[Opening Given records section]

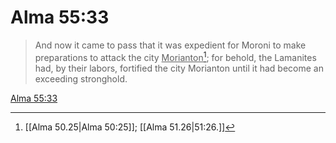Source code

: # Alma 55:33

> And now it came to pass that it was expedient for Moroni to make preparations to attack the city <u>Morianton</u>[^a]; for behold, the Lamanites had, by their labors, fortified the city Morianton until it had become an exceeding stronghold.

[Alma 55:33](https://www.churchofjesuschrist.org/study/scriptures/bofm/alma/55?lang=eng&id=p33#p33)


[^a]: [[Alma 50.25|Alma 50:25]]; [[Alma 51.26|51:26.]]
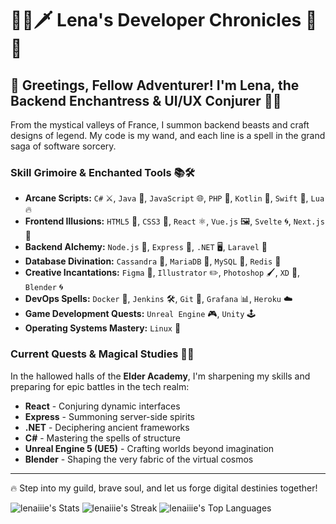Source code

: # 🧙‍♂️🗡️ Lena's Developer Chronicles 🏰✨

## 🌟 Greetings, Fellow Adventurer! I'm Lena, the Backend Enchantress & UI/UX Conjurer 🎨🔮

From the mystical valleys of France, I summon backend beasts and craft designs of legend. My code is my wand, and each line is a spell in the grand saga of software sorcery.

### Skill Grimoire & Enchanted Tools 📚🛠️

- **Arcane Scripts:** `C#` ⚔️, `Java` 🏹, `JavaScript` 🌐, `PHP` 📜, `Kotlin` 🍃, `Swift` 🍎, `Lua` 🔥
- **Frontend Illusions:** `HTML5` 📄, `CSS3` 🎨, `React` ⚛️, `Vue.js` 🖼️, `Svelte` 🌀, `Next.js` 🚀
- **Backend Alchemy:** `Node.js` 🌳, `Express` 🚂, `.NET` 🖥️, `Laravel` 🏰
- **Database Divination:** `Cassandra` 🔮, `MariaDB` 🐬, `MySQL` 🐉, `Redis` 💨
- **Creative Incantations:** `Figma` 📐, `Illustrator` ✏️, `Photoshop` 🖌️, `XD` 🧩, `Blender` 🌀
- **DevOps Spells:** `Docker` 🐳, `Jenkins` 🛠️, `Git` 🌿, `Grafana` 📊, `Heroku` ☁️
- **Game Development Quests:** `Unreal Engine` 🎮, `Unity` 🕹️
- **Operating Systems Mastery:** `Linux` 🐧

### Current Quests & Magical Studies 📖✨

In the hallowed halls of the **Elder Academy**, I'm sharpening my skills and preparing for epic battles in the tech realm:
- **React** - Conjuring dynamic interfaces
- **Express** - Summoning server-side spirits
- **.NET** - Deciphering ancient frameworks
- **C#** - Mastering the spells of structure
- **Unreal Engine 5 (UE5)** - Crafting worlds beyond imagination
- **Blender** - Shaping the very fabric of the virtual cosmos

---

🔥 Step into my guild, brave soul, and let us forge digital destinies together!

![lenaiiie's Stats](https://github-readme-stats.vercel.app/api?username=lenaiiie&theme=jolly&show_icons=true&hide_border=true&count_private=true)
![lenaiiie's Streak](https://github-readme-streak-stats.herokuapp.com/?user=lenaiiie&theme=jolly&hide_border=true)
![lenaiiie's Top Languages](https://github-readme-stats.vercel.app/api/top-langs/?username=lenaiiie&theme=jolly&show_icons=true&hide_border=true&layout=compact)

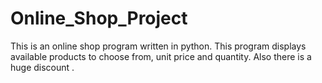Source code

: # Online_Shop_Project
This is an online shop program written in python. This program displays available products to choose from, unit price and quantity.  Also there is a huge discount .
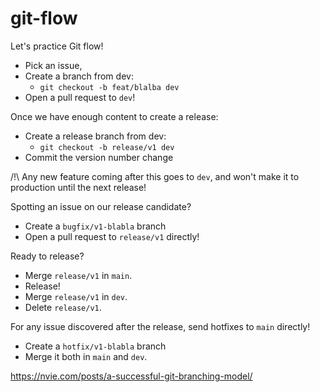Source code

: # git-flow

Let's practice Git flow!

* Pick an issue, 
* Create a branch from dev: 
  * `git checkout -b feat/blalba dev`
* Open a pull request to `dev`!

Once we have enough content to create a release: 

* Create a release branch from dev: 
  * `git checkout -b release/v1 dev`
* Commit the version number change

/!\ Any new feature coming after this goes to `dev`, and won't make it to production until the next release!

Spotting an issue on our release candidate?

* Create a `bugfix/v1-blabla` branch
* Open a pull request to `release/v1` directly!

Ready to release?

* Merge `release/v1` in `main`. 
* Release!
* Merge `release/v1` in `dev`.
* Delete `release/v1`.

For any issue discovered after the release, send hotfixes to `main` directly!

* Create a `hotfix/v1-blabla` branch
* Merge it both in `main` and `dev`.

https://nvie.com/posts/a-successful-git-branching-model/
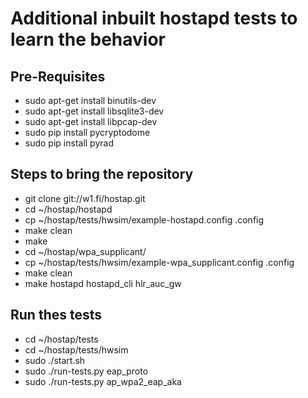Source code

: # Additional inbuilt hostapd tests to learn the behavior

## Pre-Requisites
* sudo apt-get install binutils-dev
* sudo apt-get install libsqlite3-dev
* sudo apt-get install libpcap-dev
* sudo pip install pycryptodome
* sudo pip install pyrad

## Steps to bring the repository
* git  clone git://w1.fi/hostap.git
* cd ~/hostap/hostapd
* cp ~/hostap/tests/hwsim/example-hostapd.config .config
* make clean
* make
* cd ~/hostap/wpa_supplicant/
* cp ~/hostap/tests/hwsim/example-wpa_supplicant.config .config
* make clean
* make hostapd hostapd_cli hlr_auc_gw

## Run thes tests
* cd ~/hostap/tests
* cd ~/hostap/tests/hwsim
* sudo ./start.sh
* sudo ./run-tests.py eap_proto
* sudo ./run-tests.py ap_wpa2_eap_aka






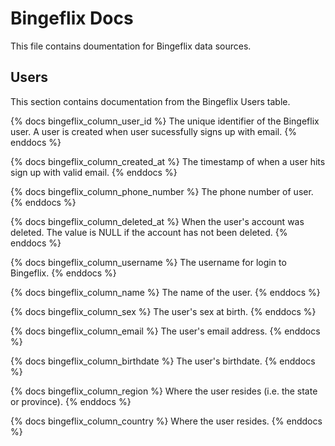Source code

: # Bingeflix Docs
This file contains doumentation for Bingeflix data sources.

## Users
This section contains documentation from the Bingeflix Users table.

{% docs bingeflix_column_user_id %}
The unique identifier of the Bingeflix user. A user is created when user sucessfully signs up with email.
{% enddocs %}

{% docs bingeflix_column_created_at %}
The timestamp of when a user hits sign up with valid email. 
{% enddocs %}
        
{% docs bingeflix_column_phone_number %}
The phone number of user. 
{% enddocs %}


{% docs bingeflix_column_deleted_at %}
When the user's account was deleted. The value is NULL if the account has not been deleted.
{% enddocs %}

{% docs bingeflix_column_username %}
The username for login to Bingeflix.
{% enddocs %}

{% docs bingeflix_column_name %}
The name of the user.
{% enddocs %}

{% docs bingeflix_column_sex %}
The user's sex at birth.
{% enddocs %}

{% docs bingeflix_column_email %}
The user's email address.
{% enddocs %}

{% docs bingeflix_column_birthdate %}
The user's birthdate.
{% enddocs %}

{% docs bingeflix_column_region %}
Where the user resides (i.e. the state or province).
{% enddocs %}

{% docs bingeflix_column_country %}
Where the user resides.
{% enddocs %}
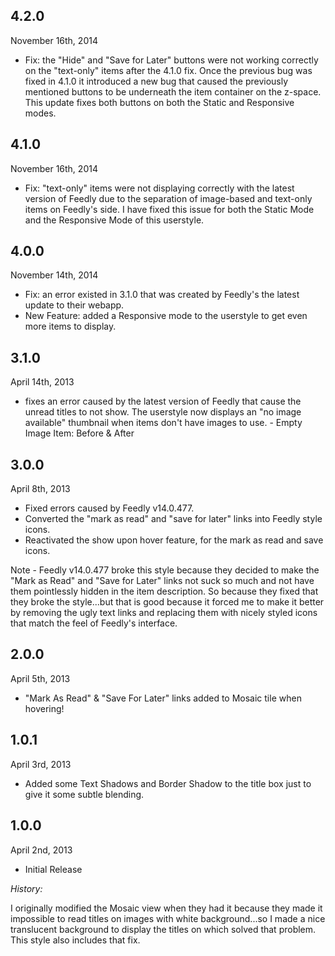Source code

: ## **4.2.0**

November 16th, 2014

- Fix: the "Hide" and "Save for Later" buttons were not working correctly on the "text-only" items after the 4.1.0 fix. Once the previous bug was fixed in 4.1.0 it introduced a new bug that caused the previously mentioned buttons to be underneath the item container on the z-space. This update fixes both buttons on both the Static and Responsive modes.

 
## **4.1.0**

November 16th, 2014

- Fix: "text-only" items were not displaying correctly with the latest version of Feedly due to the separation of image-based and text-only items on Feedly's side. I have fixed this issue for both the Static Mode and the Responsive Mode of this userstyle.

## **4.0.0**

November 14th, 2014

- Fix: an error existed in 3.1.0 that was created by Feedly's the latest update to their webapp.
- New Feature: added a Responsive mode to the userstyle to get even more items to display.


## **3.1.0**

April 14th, 2013

- fixes an error caused by the latest version of Feedly that cause the unread titles to not show. The userstyle now displays an "no image available" thumbnail when items don't have images to use. - Empty Image Item: Before & After

## **3.0.0**

April 8th, 2013

- Fixed errors caused by Feedly v14.0.477.
- Converted the "mark as read" and "save for later" links into Feedly style icons.
- Reactivated the show upon hover feature, for the mark as read and save icons.

Note - Feedly v14.0.477 broke this style because they decided to make the "Mark as Read" and "Save for Later" links not suck so much and not have them pointlessly hidden in the item description. So because they fixed that they broke the style...but that is good because it forced me to make it better by removing the ugly text links and replacing them with nicely styled icons that match the feel of Feedly's interface.


## **2.0.0**

April 5th, 2013

- "Mark As Read" & "Save For Later" links added to Mosaic tile when hovering!

## **1.0.1**

April 3rd, 2013

- Added some Text Shadows and Border Shadow to the title box just to give it some subtle blending.

## **1.0.0**

April 2nd, 2013

- Initial Release


*History:*

I originally modified the Mosaic view when they had it because they made it impossible to read titles on images with white background...so I made a nice translucent background to display the titles on which solved that problem. This style also includes that fix.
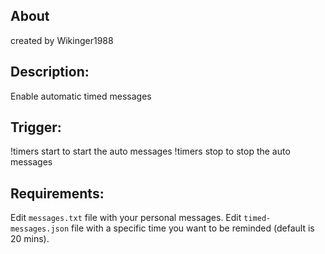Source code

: ## About
created by Wikinger1988

## Description:
Enable automatic timed messages

## Trigger:
!timers start to start the auto messages
!timers stop to stop the auto messages

## Requirements:
Edit `messages.txt` file with your personal messages.
Edit `timed-messages.json` file with a specific time you want to be reminded (default is 20 mins).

[Closing Given records section]

* _What is expected_:
Filter the records for the word "Engine" and show every line that has it.

* _Exercise output_:
- **Game Development Quests:** `Unreal Engine` 🎮, `Unity` 🕹️
- **Unreal Engine 5 (UE5)** - Crafting worlds beyond imagination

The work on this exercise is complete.